→ **WHAT YOU HAVE TO DO**
Copy the records below exactly, omitting any pictures they contain.

######

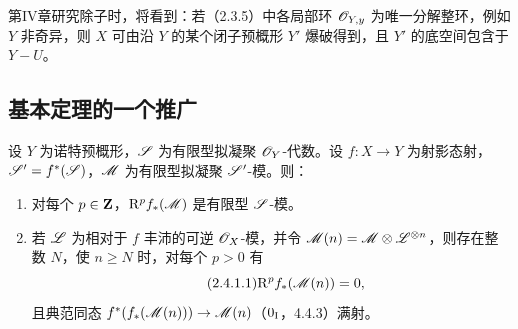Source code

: 第IV章研究除子时，将看到：若（2.3.5）中各局部环 $\mathscr O_{Y,y}$ 为唯一分解整环，例如 $Y$ 非奇异，则 $X$ 可由沿 $Y$ 的某个闭子预概形 $Y'$ 爆破得到，且 $Y'$ 的底空间包含于 $Y-U$。\par

\subsection{基本定理的一个推广}
设 $Y$ 为诺特预概形，$\mathscr S$ 为有限型拟凝聚 $\mathscr O_Y$-代数。设 $f:X\to Y$ 为射影态射，$\mathscr S'=f^*(\mathscr S)$，$\mathscr M$ 为有限型拟凝聚 $\mathscr S'$-模。则：
\begin{enumerate}[label=(\roman*)]
\item 对每个 $p\in\mathbf Z$，$\mathrm R^pf_*(\mathscr M)$ 是有限型 $\mathscr S$-模。
\item 若 $\mathscr L$ 为相对于 $f$ 丰沛的可逆 $\mathscr O_X$-模，并令 $\mathscr M(n)=\mathscr M\otimes\mathscr L^{\otimes n}$，则存在整数 $N$，使 $n\geq N$ 时，对每个 $p>0$ 有
\begin{equation}\tag{2.4.1.1}
\mathrm R^pf_*(\mathscr M(n))=0,
\end{equation}
且典范同态 $f^*(f_*(\mathscr M(n)))\to\mathscr M(n)$（$0_{\mathrm I}$，4.4.3）满射。
\end{enumerate}
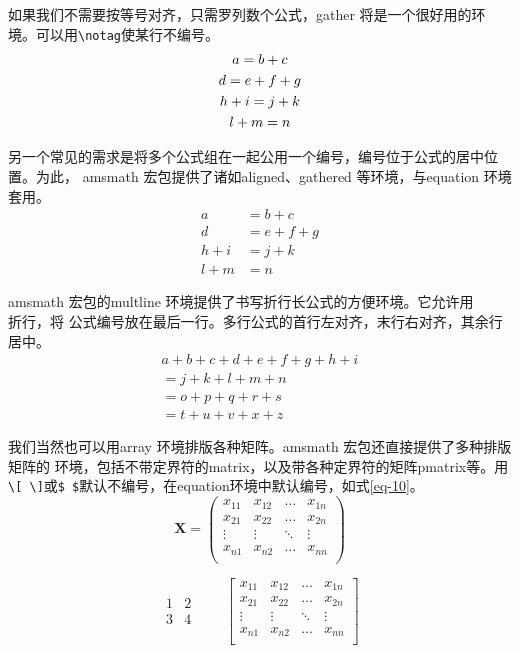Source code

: \documentclass{ctexart}
\theoremstyle{plain} 		     %
\theoremstyle{definition} 		 %
\theoremstyle{remark} 			 %
\begin{document}
如果我们不需要按等号对齐，只需罗列数个公式，gather 将是一个很好用的环境。可以用\verb|\notag|使某行不编号。
\begin{gather}
	a = b + c \\
	d = e + f + g \\
	h + i = j + k \notag \\
	l + m = n
\end{gather}

另一个常见的需求是将多个公式组在一起公用一个编号，编号位于公式的居中位置。为此，
amsmath 宏包提供了诸如aligned、gathered 等环境，与equation 环境套用。
\begin{equation}
	\begin{aligned}
		a &= b + c \\
		d &= e + f + g \\
		h + i &= j + k \\
		l + m &= n
	\end{aligned}
\end{equation}

amsmath 宏包的multline 环境提供了书写折行长公式的方便环境。它允许用\\ 折行，将
公式编号放在最后一行。多行公式的首行左对齐，末行右对齐，其余行居中。
\begin{multline}
	a + b + c + d + e + f
	+ g + h + i \\
	= j + k + l + m + n\\
	= o + p + q + r + s\\
	= t + u + v + x + z
\end{multline}

我们当然也可以用array 环境排版各种矩阵。amsmath 宏包还直接提供了多种排版矩阵的
环境，包括不带定界符的matrix，以及带各种定界符的矩阵pmatrix等。用\verb|\[ \]|或\verb|$ $|默认不编号，在equation环境中默认编号，如式\eqref{eq-10}。
\[ \mathbf{X} = \left(
\begin{array}{cccc}
	x_{11} & x_{12} & \ldots & x_{1n}\\
	x_{21} & x_{22} & \ldots & x_{2n}\\
	\vdots & \vdots & \ddots & \vdots\\
	x_{n1} & x_{n2} & \ldots & x_{nn}\\
\end{array} \right) \]

\begin{equation}
	\begin{matrix}
		1 & 2 \\ 3 & 4
	\end{matrix} \qquad
	\begin{bmatrix}
		x_{11} & x_{12} & \ldots & x_{1n}\\
		x_{21} & x_{22} & \ldots & x_{2n}\\
		\vdots & \vdots & \ddots & \vdots\\
		x_{n1} & x_{n2} & \ldots & x_{nn}\\
	\end{bmatrix}
	\label{eq-10}
\end{equation}
\end{document}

######

→ **EXPECTED ANSWER**
Source code

: 第IV章研究除子时，将看到：若（2.3.5）中各局部环 $\mathscr O_{Y,y}$ 为唯一分解整环，例如 $Y$ 非奇异，则 $X$ 可由沿 $Y$ 的某个闭子预概形 $Y'$ 爆破得到，且 $Y'$ 的底空间包含于 $Y-U$。\par

\subsection{基本定理的一个推广}
设 $Y$ 为诺特预概形，$\mathscr S$ 为有限型拟凝聚 $\mathscr O_Y$-代数。设 $f:X\to Y$ 为射影态射，$\mathscr S'=f^*(\mathscr S)$，$\mathscr M$ 为有限型拟凝聚 $\mathscr S'$-模。则：
\begin{enumerate}[label=(\roman*)]
\item 对每个 $p\in\mathbf Z$，$\mathrm R^pf_*(\mathscr M)$ 是有限型 $\mathscr S$-模。
\item 若 $\mathscr L$ 为相对于 $f$ 丰沛的可逆 $\mathscr O_X$-模，并令 $\mathscr M(n)=\mathscr M\otimes\mathscr L^{\otimes n}$，则存在整数 $N$，使 $n\geq N$ 时，对每个 $p>0$ 有
\begin{equation}\tag{2.4.1.1}
\mathrm R^pf_*(\mathscr M(n))=0,
\end{equation}
且典范同态 $f^*(f_*(\mathscr M(n)))\to\mathscr M(n)$（$0_{\mathrm I}$，4.4.3）满射。
\end{enumerate}
Source code

: \documentclass{ctexart}
\theoremstyle{plain} 		     %
\theoremstyle{definition} 		 %
\theoremstyle{remark} 			 %
\begin{document}
如果我们不需要按等号对齐，只需罗列数个公式，gather 将是一个很好用的环境。可以用\verb|\notag|使某行不编号。
\begin{gather}
	a = b + c \\
	d = e + f + g \\
	h + i = j + k \notag \\
	l + m = n
\end{gather}

另一个常见的需求是将多个公式组在一起公用一个编号，编号位于公式的居中位置。为此，
amsmath 宏包提供了诸如aligned、gathered 等环境，与equation 环境套用。
\begin{equation}
	\begin{aligned}
		a &= b + c \\
		d &= e + f + g \\
		h + i &= j + k \\
		l + m &= n
	\end{aligned}
\end{equation}

amsmath 宏包的multline 环境提供了书写折行长公式的方便环境。它允许用\\ 折行，将
公式编号放在最后一行。多行公式的首行左对齐，末行右对齐，其余行居中。
\begin{multline}
	a + b + c + d + e + f
	+ g + h + i \\
	= j + k + l + m + n\\
	= o + p + q + r + s\\
	= t + u + v + x + z
\end{multline}

我们当然也可以用array 环境排版各种矩阵。amsmath 宏包还直接提供了多种排版矩阵的
环境，包括不带定界符的matrix，以及带各种定界符的矩阵pmatrix等。用\verb|\[ \]|或\verb|$ $|默认不编号，在equation环境中默认编号，如式\eqref{eq-10}。
\[ \mathbf{X} = \left(
\begin{array}{cccc}
	x_{11} & x_{12} & \ldots & x_{1n}\\
	x_{21} & x_{22} & \ldots & x_{2n}\\
	\vdots & \vdots & \ddots & \vdots\\
	x_{n1} & x_{n2} & \ldots & x_{nn}\\
\end{array} \right) \]

\begin{equation}
	\begin{matrix}
		1 & 2 \\ 3 & 4
	\end{matrix} \qquad
	\begin{bmatrix}
		x_{11} & x_{12} & \ldots & x_{1n}\\
		x_{21} & x_{22} & \ldots & x_{2n}\\
		\vdots & \vdots & \ddots & \vdots\\
		x_{n1} & x_{n2} & \ldots & x_{nn}\\
	\end{bmatrix}
	\label{eq-10}
\end{equation}
\end{document}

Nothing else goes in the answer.